**Prompt**:
Let your answer be the line containing "accompany them. The" and every line below it to the end of the records, copied exactly.

--------------------------------------------------

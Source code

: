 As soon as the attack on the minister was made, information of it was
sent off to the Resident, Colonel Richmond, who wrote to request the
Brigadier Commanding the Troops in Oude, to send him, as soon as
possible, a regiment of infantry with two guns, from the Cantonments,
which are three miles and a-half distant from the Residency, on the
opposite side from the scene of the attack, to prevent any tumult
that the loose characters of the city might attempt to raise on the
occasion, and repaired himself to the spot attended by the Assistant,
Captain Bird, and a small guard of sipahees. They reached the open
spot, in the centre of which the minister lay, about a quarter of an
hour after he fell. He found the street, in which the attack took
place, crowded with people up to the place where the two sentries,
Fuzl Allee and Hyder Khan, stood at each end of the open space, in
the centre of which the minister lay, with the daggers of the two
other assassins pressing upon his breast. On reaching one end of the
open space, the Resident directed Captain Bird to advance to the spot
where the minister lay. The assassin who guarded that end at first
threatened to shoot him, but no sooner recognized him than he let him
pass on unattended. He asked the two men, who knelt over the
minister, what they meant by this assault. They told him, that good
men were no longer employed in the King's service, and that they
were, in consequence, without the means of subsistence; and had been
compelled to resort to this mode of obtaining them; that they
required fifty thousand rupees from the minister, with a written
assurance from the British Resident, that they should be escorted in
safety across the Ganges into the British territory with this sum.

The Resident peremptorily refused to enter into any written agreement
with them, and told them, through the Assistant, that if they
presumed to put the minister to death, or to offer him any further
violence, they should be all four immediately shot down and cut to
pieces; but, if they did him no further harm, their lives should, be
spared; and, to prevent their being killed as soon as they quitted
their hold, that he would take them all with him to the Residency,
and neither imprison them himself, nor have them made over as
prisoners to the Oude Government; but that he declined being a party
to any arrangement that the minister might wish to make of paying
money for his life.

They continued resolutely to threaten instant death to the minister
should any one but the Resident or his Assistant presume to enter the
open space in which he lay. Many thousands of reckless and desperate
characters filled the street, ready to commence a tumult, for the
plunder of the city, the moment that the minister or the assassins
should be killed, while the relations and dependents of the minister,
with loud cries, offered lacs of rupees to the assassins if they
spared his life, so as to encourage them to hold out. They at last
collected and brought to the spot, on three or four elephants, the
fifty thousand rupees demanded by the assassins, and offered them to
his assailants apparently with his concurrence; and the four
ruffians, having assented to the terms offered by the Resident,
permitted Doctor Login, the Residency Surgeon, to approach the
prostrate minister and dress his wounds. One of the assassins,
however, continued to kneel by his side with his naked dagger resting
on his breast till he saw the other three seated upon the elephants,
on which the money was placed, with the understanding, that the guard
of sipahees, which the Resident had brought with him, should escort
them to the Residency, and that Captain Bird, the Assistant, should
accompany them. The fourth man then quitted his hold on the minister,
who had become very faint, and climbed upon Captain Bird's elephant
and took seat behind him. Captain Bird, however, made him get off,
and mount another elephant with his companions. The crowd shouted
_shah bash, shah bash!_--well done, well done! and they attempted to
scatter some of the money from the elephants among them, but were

--------------------------------------------------

**Your solution**:
accompany them. The fourth man then quitted his hold on the minister,
who had become very faint, and climbed upon Captain Bird's elephant
and took seat behind him. Captain Bird, however, made him get off,
and mount another elephant with his companions. The crowd shouted
_shah bash, shah bash!_--well done, well done! and they attempted to
scatter some of the money from the elephants among them, but were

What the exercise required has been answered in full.